WORK REQUEST —
Return every line below exactly, without dropping any.

GIVEN DATA —

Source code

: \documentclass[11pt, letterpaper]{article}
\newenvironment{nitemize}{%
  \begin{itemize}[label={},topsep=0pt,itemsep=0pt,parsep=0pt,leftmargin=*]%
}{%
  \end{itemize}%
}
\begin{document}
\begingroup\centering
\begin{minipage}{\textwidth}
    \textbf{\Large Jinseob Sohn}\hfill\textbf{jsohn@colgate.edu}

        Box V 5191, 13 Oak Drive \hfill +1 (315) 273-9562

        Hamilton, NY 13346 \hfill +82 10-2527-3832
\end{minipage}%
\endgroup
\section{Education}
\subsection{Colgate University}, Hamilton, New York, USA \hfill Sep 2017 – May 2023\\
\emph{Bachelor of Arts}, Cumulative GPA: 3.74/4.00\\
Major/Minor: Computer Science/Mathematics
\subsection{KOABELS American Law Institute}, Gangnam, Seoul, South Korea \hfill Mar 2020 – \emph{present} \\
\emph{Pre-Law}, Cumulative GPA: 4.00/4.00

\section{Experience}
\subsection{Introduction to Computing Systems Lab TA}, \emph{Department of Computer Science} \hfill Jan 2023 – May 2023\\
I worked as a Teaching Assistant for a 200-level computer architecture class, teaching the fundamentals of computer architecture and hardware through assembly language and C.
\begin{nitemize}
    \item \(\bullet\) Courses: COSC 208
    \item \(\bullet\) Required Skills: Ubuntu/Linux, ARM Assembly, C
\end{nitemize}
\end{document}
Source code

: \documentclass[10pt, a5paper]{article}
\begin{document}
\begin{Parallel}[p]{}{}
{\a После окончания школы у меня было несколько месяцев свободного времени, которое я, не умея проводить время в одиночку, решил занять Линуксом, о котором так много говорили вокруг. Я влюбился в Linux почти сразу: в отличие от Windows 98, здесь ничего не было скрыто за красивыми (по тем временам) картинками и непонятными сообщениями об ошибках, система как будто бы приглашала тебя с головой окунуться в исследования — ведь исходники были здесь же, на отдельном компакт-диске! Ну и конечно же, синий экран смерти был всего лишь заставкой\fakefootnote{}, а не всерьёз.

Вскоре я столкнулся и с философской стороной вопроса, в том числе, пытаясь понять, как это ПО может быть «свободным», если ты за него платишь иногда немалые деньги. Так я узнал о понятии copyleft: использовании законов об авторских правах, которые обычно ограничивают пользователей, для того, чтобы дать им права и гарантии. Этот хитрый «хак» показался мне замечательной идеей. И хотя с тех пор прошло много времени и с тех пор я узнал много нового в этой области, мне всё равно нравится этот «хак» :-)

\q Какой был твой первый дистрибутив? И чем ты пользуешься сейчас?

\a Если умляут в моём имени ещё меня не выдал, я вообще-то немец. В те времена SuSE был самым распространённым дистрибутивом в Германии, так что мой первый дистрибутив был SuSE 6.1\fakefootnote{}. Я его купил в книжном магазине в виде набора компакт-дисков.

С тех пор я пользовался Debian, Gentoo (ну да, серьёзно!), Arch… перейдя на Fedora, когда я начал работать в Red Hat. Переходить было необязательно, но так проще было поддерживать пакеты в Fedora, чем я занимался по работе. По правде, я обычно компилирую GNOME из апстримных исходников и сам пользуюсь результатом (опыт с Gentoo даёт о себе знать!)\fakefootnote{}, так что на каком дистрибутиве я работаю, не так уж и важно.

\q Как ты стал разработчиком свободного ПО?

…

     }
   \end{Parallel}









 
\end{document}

WRITTEN RESPONSE —
Source code

: \documentclass[11pt, letterpaper]{article}
\newenvironment{nitemize}{%
  \begin{itemize}[label={},topsep=0pt,itemsep=0pt,parsep=0pt,leftmargin=*]%
}{%
  \end{itemize}%
}
\begin{document}
\begingroup\centering
\begin{minipage}{\textwidth}
    \textbf{\Large Jinseob Sohn}\hfill\textbf{jsohn@colgate.edu}

        Box V 5191, 13 Oak Drive \hfill +1 (315) 273-9562

        Hamilton, NY 13346 \hfill +82 10-2527-3832
\end{minipage}%
\endgroup
\section{Education}
\subsection{Colgate University}, Hamilton, New York, USA \hfill Sep 2017 – May 2023\\
\emph{Bachelor of Arts}, Cumulative GPA: 3.74/4.00\\
Major/Minor: Computer Science/Mathematics
\subsection{KOABELS American Law Institute}, Gangnam, Seoul, South Korea \hfill Mar 2020 – \emph{present} \\
\emph{Pre-Law}, Cumulative GPA: 4.00/4.00

\section{Experience}
\subsection{Introduction to Computing Systems Lab TA}, \emph{Department of Computer Science} \hfill Jan 2023 – May 2023\\
I worked as a Teaching Assistant for a 200-level computer architecture class, teaching the fundamentals of computer architecture and hardware through assembly language and C.
\begin{nitemize}
    \item \(\bullet\) Courses: COSC 208
    \item \(\bullet\) Required Skills: Ubuntu/Linux, ARM Assembly, C
\end{nitemize}
\end{document}
Source code

: \documentclass[10pt, a5paper]{article}
\begin{document}
\begin{Parallel}[p]{}{}
{\a После окончания школы у меня было несколько месяцев свободного времени, которое я, не умея проводить время в одиночку, решил занять Линуксом, о котором так много говорили вокруг. Я влюбился в Linux почти сразу: в отличие от Windows 98, здесь ничего не было скрыто за красивыми (по тем временам) картинками и непонятными сообщениями об ошибках, система как будто бы приглашала тебя с головой окунуться в исследования — ведь исходники были здесь же, на отдельном компакт-диске! Ну и конечно же, синий экран смерти был всего лишь заставкой\fakefootnote{}, а не всерьёз.

Вскоре я столкнулся и с философской стороной вопроса, в том числе, пытаясь понять, как это ПО может быть «свободным», если ты за него платишь иногда немалые деньги. Так я узнал о понятии copyleft: использовании законов об авторских правах, которые обычно ограничивают пользователей, для того, чтобы дать им права и гарантии. Этот хитрый «хак» показался мне замечательной идеей. И хотя с тех пор прошло много времени и с тех пор я узнал много нового в этой области, мне всё равно нравится этот «хак» :-)

\q Какой был твой первый дистрибутив? И чем ты пользуешься сейчас?

\a Если умляут в моём имени ещё меня не выдал, я вообще-то немец. В те времена SuSE был самым распространённым дистрибутивом в Германии, так что мой первый дистрибутив был SuSE 6.1\fakefootnote{}. Я его купил в книжном магазине в виде набора компакт-дисков.

С тех пор я пользовался Debian, Gentoo (ну да, серьёзно!), Arch… перейдя на Fedora, когда я начал работать в Red Hat. Переходить было необязательно, но так проще было поддерживать пакеты в Fedora, чем я занимался по работе. По правде, я обычно компилирую GNOME из апстримных исходников и сам пользуюсь результатом (опыт с Gentoo даёт о себе знать!)\fakefootnote{}, так что на каком дистрибутиве я работаю, не так уж и важно.

\q Как ты стал разработчиком свободного ПО?

…

     }
   \end{Parallel}









 
\end{document}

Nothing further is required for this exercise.